Wednesday, January 14, 2009

Employee training and the 2009 budget battle

As we enter 2009 and our country falls deeper into a recession, a recent survey has revealed how many companies plan to cut costs this year and it all starts with HR.

Most companies plan to cut costs in 2009 through a combination of layoffs, hiring freezes, reduced employee training and reevaluating various other HR programs, according to a 2008 fourth quarter study by global consulting firm Watson Wyatt.

We’ve said it before and we’ll say it again - employee training is one of your most valuable business assets, especially during periods of economic hardship.

Though our budgets are stretched almost to the breaking point, now is not the time to eliminate employee training opportunities.

Why training is more important during a recession:

  • Well trained employees work more efficiently, with less errors and delays.
  • Training improves employee engagement, loyalty and development.
  • Employees taking on more work get up to speed faster with the right training.
  • Training gives a boost to employee morale and confidence.

Resist the urge to take the “easy” way out by cutting development opportunities and find creative ways to stretch your training dollars to their full potential.

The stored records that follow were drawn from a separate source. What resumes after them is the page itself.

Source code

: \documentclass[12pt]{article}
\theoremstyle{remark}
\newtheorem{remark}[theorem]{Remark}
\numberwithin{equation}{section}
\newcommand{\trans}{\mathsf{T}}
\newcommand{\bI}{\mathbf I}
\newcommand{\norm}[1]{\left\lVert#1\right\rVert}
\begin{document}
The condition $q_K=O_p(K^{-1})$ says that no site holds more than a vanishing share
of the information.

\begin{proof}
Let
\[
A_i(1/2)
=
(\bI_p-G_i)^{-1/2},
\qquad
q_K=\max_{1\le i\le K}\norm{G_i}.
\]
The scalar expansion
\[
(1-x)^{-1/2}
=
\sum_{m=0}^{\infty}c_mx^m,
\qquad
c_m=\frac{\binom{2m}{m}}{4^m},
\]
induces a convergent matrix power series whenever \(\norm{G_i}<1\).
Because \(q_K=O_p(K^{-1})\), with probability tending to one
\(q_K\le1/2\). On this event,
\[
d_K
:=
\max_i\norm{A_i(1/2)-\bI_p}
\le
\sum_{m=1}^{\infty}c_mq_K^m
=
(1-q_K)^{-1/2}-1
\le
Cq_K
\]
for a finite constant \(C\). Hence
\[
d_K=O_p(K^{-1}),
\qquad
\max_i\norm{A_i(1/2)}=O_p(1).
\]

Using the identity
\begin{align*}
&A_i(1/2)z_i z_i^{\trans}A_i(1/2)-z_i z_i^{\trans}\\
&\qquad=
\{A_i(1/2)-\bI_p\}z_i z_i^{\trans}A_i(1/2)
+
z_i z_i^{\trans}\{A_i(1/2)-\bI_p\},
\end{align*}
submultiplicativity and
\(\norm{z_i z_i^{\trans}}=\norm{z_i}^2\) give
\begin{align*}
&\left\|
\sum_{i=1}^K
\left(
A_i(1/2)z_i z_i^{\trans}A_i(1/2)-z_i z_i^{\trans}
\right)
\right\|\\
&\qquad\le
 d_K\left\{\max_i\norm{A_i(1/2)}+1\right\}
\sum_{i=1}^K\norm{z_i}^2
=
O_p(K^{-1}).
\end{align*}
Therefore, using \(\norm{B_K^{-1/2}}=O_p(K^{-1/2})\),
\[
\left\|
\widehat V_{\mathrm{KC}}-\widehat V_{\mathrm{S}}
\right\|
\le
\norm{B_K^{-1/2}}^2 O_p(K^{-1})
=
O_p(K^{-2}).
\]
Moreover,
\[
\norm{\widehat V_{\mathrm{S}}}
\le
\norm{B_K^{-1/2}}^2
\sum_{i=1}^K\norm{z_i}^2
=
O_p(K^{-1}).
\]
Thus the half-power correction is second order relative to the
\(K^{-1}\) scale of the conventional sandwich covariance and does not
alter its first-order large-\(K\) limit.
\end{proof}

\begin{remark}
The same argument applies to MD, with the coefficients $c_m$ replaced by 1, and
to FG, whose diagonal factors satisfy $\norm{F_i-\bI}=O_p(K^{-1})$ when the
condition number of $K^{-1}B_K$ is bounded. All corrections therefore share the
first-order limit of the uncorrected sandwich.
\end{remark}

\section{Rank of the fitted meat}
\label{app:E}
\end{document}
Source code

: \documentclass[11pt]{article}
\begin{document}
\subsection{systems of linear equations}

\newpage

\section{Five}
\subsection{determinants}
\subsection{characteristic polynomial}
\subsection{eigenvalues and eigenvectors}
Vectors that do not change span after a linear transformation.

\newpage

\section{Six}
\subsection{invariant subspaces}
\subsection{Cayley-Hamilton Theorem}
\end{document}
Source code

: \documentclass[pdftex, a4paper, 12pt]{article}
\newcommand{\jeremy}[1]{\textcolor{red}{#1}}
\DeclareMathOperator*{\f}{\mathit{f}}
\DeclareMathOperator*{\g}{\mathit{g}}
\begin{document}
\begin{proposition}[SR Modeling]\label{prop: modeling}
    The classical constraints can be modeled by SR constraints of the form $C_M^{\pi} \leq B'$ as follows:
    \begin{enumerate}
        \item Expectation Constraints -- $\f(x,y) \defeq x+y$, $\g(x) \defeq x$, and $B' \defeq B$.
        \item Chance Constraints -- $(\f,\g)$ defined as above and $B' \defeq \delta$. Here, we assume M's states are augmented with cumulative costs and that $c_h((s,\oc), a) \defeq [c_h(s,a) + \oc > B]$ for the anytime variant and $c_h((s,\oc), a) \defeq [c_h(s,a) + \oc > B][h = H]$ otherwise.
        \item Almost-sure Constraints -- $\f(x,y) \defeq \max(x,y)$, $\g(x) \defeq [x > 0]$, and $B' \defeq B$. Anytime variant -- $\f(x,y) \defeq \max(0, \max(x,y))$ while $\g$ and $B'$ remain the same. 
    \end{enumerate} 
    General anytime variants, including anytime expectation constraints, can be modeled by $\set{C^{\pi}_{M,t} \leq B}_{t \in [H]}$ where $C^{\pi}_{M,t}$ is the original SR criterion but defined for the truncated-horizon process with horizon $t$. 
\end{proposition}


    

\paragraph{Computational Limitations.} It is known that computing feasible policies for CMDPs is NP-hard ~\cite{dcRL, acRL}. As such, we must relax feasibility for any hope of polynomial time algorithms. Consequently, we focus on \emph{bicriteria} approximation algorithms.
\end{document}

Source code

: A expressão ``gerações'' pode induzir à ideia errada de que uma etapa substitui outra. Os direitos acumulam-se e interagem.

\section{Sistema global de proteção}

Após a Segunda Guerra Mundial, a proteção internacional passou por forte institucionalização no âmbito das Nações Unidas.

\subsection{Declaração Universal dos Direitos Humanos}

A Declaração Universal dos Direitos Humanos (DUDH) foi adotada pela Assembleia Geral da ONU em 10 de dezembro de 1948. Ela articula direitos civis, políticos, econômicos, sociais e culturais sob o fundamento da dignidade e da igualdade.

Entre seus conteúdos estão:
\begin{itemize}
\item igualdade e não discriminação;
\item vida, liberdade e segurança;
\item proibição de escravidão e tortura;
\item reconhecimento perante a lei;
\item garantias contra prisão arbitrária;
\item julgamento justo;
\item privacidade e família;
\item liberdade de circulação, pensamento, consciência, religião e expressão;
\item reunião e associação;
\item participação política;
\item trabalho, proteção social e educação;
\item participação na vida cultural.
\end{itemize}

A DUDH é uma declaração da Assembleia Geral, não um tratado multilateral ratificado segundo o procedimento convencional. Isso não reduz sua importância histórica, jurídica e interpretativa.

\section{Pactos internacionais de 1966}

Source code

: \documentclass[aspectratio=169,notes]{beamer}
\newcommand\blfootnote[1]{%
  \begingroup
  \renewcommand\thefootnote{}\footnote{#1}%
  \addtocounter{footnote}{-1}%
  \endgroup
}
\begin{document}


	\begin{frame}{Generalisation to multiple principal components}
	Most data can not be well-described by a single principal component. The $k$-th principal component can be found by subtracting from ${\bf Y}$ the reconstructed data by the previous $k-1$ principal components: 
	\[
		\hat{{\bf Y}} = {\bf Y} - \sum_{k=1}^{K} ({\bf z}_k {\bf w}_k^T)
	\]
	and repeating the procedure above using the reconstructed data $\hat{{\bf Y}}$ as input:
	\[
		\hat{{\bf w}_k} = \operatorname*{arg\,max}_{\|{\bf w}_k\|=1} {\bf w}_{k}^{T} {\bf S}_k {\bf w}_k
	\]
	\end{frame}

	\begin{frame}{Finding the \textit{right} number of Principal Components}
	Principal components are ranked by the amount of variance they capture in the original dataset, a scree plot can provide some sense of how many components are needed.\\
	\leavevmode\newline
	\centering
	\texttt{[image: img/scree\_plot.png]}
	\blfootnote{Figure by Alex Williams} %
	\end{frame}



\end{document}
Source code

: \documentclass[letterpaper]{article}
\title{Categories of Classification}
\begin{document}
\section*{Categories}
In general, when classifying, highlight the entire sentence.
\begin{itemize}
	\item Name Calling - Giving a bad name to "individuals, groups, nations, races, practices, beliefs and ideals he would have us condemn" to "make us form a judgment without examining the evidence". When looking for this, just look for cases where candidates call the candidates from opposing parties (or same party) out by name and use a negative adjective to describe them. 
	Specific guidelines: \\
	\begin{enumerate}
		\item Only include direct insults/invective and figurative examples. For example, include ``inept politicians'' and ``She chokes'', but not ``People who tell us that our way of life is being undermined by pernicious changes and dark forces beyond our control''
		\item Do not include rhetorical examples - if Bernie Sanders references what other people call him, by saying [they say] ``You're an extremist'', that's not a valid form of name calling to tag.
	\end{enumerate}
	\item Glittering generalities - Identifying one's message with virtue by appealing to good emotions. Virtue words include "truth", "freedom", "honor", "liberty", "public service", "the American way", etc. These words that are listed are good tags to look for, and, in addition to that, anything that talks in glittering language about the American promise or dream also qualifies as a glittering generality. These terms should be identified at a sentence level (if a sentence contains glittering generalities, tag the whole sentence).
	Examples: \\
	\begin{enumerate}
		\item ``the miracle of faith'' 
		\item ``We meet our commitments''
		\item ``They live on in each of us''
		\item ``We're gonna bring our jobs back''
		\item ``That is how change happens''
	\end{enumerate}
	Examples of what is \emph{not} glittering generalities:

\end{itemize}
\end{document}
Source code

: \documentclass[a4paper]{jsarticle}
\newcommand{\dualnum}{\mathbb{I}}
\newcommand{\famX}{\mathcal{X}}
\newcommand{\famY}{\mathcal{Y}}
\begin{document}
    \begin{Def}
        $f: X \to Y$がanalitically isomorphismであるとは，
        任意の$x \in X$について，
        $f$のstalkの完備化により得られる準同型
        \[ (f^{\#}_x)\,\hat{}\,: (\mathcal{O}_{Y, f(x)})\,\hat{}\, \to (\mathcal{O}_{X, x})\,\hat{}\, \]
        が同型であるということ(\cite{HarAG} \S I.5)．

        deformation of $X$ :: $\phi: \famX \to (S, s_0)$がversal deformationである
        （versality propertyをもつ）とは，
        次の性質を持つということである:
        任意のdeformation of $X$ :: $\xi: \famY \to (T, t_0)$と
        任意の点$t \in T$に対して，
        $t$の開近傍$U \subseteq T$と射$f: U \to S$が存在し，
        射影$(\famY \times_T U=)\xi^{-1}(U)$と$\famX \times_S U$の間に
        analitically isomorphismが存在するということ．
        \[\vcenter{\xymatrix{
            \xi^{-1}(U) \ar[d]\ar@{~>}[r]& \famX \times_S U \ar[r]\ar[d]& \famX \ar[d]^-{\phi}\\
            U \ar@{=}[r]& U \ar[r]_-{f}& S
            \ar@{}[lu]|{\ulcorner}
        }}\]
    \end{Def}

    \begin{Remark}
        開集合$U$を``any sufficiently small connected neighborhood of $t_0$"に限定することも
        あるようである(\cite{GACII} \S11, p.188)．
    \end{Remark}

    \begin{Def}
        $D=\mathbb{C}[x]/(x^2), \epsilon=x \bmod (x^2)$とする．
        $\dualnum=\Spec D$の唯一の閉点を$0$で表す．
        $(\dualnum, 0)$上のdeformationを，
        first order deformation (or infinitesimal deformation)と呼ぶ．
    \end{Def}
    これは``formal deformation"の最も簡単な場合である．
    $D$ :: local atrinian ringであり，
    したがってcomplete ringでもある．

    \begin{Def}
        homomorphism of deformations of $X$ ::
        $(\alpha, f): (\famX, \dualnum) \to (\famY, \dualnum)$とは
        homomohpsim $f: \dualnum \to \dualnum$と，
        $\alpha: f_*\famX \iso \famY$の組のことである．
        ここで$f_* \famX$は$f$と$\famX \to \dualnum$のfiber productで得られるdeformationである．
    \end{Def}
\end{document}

In a recent article at TrainingZone, Nigel Paine, former head of training and development at the BBC, outlined ways organizations can rise to the challenge during these tough times and stay focused on L&D.

Here are a few tips from his list of top learning and development strategies for 2009:

  • Don’t panic. Though many of your programs may be on notice, use this time to adjust your strategy, plan and take a close look at what is or is not working. Put your focus on the skills and attitudes will get you through the next year.

  • Innovate. Restructuring isn’t always a bad thing. The old way of doing things may not be working anymore. Use this opportunity to discover new employee training ideas to take you into the future.

  • Get online. E-learning has been growing by leaps and bounds over the past few years. Online resources can help you cut down on training costs and deliver learning faster, with less time away from work.

  • Listen. What can you do to support those in your organization who are having a tough time? What type of training opportunities would help them succeed? Listening to your staff is the best way to determine their needs.

  • Find free or cheap training tools. Do your research and find low cost equivalents for the product or service you’re planning to buy. Selling new training ideas to the boss is much easier when your idea is free.

And remember Paine’s advice: “This is the time for thought not panic … be optimistic but realistic!”